## Given records
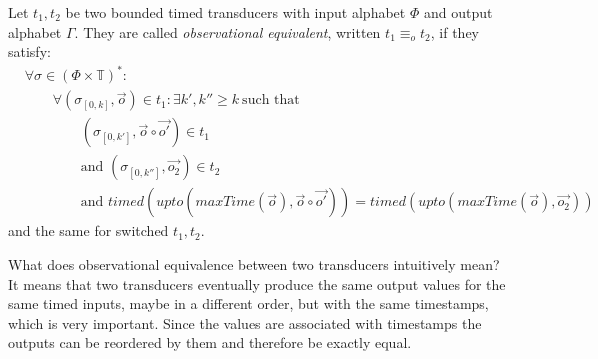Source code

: \begin{definition}[name = Observational Equivalence]\label{def:observational_equivalence}
  Let \(t_1, t_2\) be two bounded timed transducers with input alphabet \(\Phi\) and output alphabet \(\Gamma\).
  They are called \emph{observational equivalent}, written \(t_1 \equiv_o t_2\), if they satisfy:
  \begin{align*}
    &\forall \sigma \in {(\Phi\times\mathbb{T})}^*:\\
    &\hspace{2em}\forall (\sigma_{[0,k]}, \vec{o}) \in t_1: \exists k', k'' \geq k\ \text{such that}\\
    &\hspace{4em}(\sigma_{[0,k']}, \vec{o} \circ \vec{o'}) \in t_1\\
    &\hspace{4em}\text{and } (\sigma_{[0,k'']}, \vec{o_2}) \in t_2\\
    &\hspace{4em}\text{and } \mathit{timed}(\mathit{upto}(\mathit{maxTime}(\vec{o}),\vec{o} \circ \vec{o'} )) = \mathit{timed}(\mathit{upto}(\mathit{maxTime}(\vec{o}),\vec{o_2}))
  \end{align*}
  and the same for switched \(t_1, t_2\).
\end{definition}

What does observational equivalence between two transducers intuitively mean?
It means that two transducers eventually produce the same output values for the same timed inputs, maybe in a different order, but with the same timestamps, which is very important.
Since the values are associated with timestamps the outputs can be reordered by them and therefore be exactly equal.

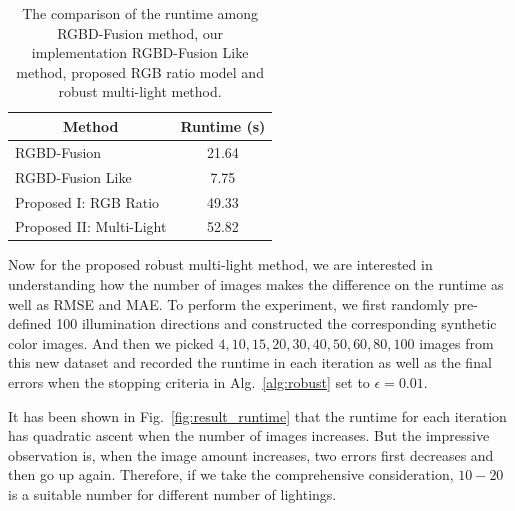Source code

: \begin{table}[!ht]
\caption{The comparison of the runtime among RGBD-Fusion method, our implementation RGBD-Fusion Like method,  proposed RGB ratio model and robust multi-light method.}
\label{tab:runtime}
\centering
\begin{tabular}{|m{4cm} |m{7cm}|}
\hline
\multicolumn{1}{|c|}{Method}                               & \multicolumn{1}{c|}{Runtime (s)}                                                                                                                 \\ \hline
RGBD-Fusion~\cite{or2015rgbd} & \multicolumn{1}{c|}{21.64}             \\ \hline
RGBD-Fusion Like                     & \multicolumn{1}{c|}{7.75}      \\ \hline
Proposed I: RGB Ratio                            & \multicolumn{1}{c|}{49.33}        \\ \hline
Proposed II: Multi-Light                        & \multicolumn{1}{c|}{52.82}\\ \hline
\end{tabular}
\end{table}

Now for the proposed robust multi-light method, we are interested in understanding how the number of  images makes the difference on the runtime as well as RMSE and MAE.
To perform the experiment, we first randomly pre-defined 100 illumination directions and constructed the corresponding synthetic color images.
And then we picked $4, 10, 15, 20, 30, 40, 50, 60, 80, 100$ images from this new dataset and recorded the runtime in each iteration as well as the final errors when the stopping criteria in Alg.~\ref{alg:robust} set to $\epsilon = 0.01$.

It has been shown in Fig.~\ref{fig:result_runtime} that the runtime for each iteration has quadratic ascent when the number of images increases.
But the impressive observation is, when the image amount increases, two errors first decreases and then go up again. 
Therefore, if we take the comprehensive consideration, $10-20$ is a suitable number for different number of lightings.

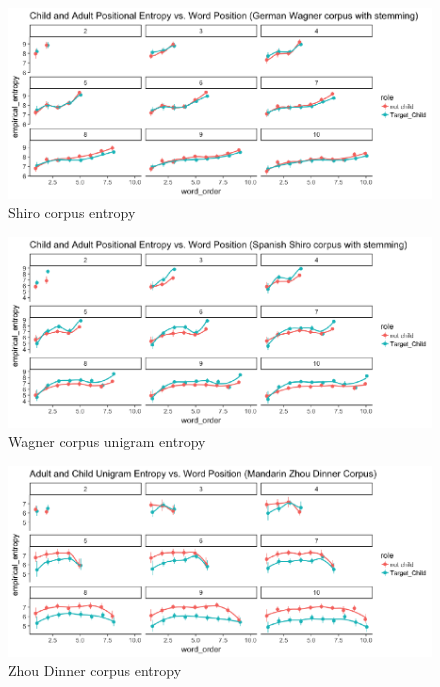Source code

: \documentclass[10pt, letterpaper]{article}
\newenvironment{CodeChunk}{}{}
\begin{document}
\begin{CodeChunk}
\begin{figure}[h]

{\centering \includegraphics{figs/shiro_PE-1} 

}

\caption[Shiro corpus entropy]{Shiro corpus entropy}\label{fig:shiro_PE}
\end{figure}
\end{CodeChunk}

\begin{CodeChunk}
\begin{figure}[h]

{\centering \includegraphics{figs/wagner_PE-1} 

}

\caption[Wagner corpus unigram entropy]{Wagner corpus unigram entropy}\label{fig:wagner_PE}
\end{figure}
\end{CodeChunk}

\begin{CodeChunk}
\begin{figure}[h]

{\centering \includegraphics{figs/zhou_PE-1} 

}

\caption[Zhou Dinner corpus entropy]{Zhou Dinner corpus entropy}\label{fig:zhou_PE}
\end{figure}
\end{CodeChunk}
\end{document}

## To do
Begin at the first line of the listing and print each line exactly. Stop after the line containing "Now for the", and omit all pictures.

## Output of the exercise
Source code

: \begin{definition}[name = Observational Equivalence]\label{def:observational_equivalence}
  Let \(t_1, t_2\) be two bounded timed transducers with input alphabet \(\Phi\) and output alphabet \(\Gamma\).
  They are called \emph{observational equivalent}, written \(t_1 \equiv_o t_2\), if they satisfy:
  \begin{align*}
    &\forall \sigma \in {(\Phi\times\mathbb{T})}^*:\\
    &\hspace{2em}\forall (\sigma_{[0,k]}, \vec{o}) \in t_1: \exists k', k'' \geq k\ \text{such that}\\
    &\hspace{4em}(\sigma_{[0,k']}, \vec{o} \circ \vec{o'}) \in t_1\\
    &\hspace{4em}\text{and } (\sigma_{[0,k'']}, \vec{o_2}) \in t_2\\
    &\hspace{4em}\text{and } \mathit{timed}(\mathit{upto}(\mathit{maxTime}(\vec{o}),\vec{o} \circ \vec{o'} )) = \mathit{timed}(\mathit{upto}(\mathit{maxTime}(\vec{o}),\vec{o_2}))
  \end{align*}
  and the same for switched \(t_1, t_2\).
\end{definition}

What does observational equivalence between two transducers intuitively mean?
It means that two transducers eventually produce the same output values for the same timed inputs, maybe in a different order, but with the same timestamps, which is very important.
Since the values are associated with timestamps the outputs can be reordered by them and therefore be exactly equal.

Source code

: \begin{table}[!ht]
\caption{The comparison of the runtime among RGBD-Fusion method, our implementation RGBD-Fusion Like method,  proposed RGB ratio model and robust multi-light method.}
\label{tab:runtime}
\centering
\begin{tabular}{|m{4cm} |m{7cm}|}
\hline
\multicolumn{1}{|c|}{Method}                               & \multicolumn{1}{c|}{Runtime (s)}                                                                                                                 \\ \hline
RGBD-Fusion~\cite{or2015rgbd} & \multicolumn{1}{c|}{21.64}             \\ \hline
RGBD-Fusion Like                     & \multicolumn{1}{c|}{7.75}      \\ \hline
Proposed I: RGB Ratio                            & \multicolumn{1}{c|}{49.33}        \\ \hline
Proposed II: Multi-Light                        & \multicolumn{1}{c|}{52.82}\\ \hline
\end{tabular}
\end{table}

Now for the proposed robust multi-light method, we are interested in understanding how the number of  images makes the difference on the runtime as well as RMSE and MAE.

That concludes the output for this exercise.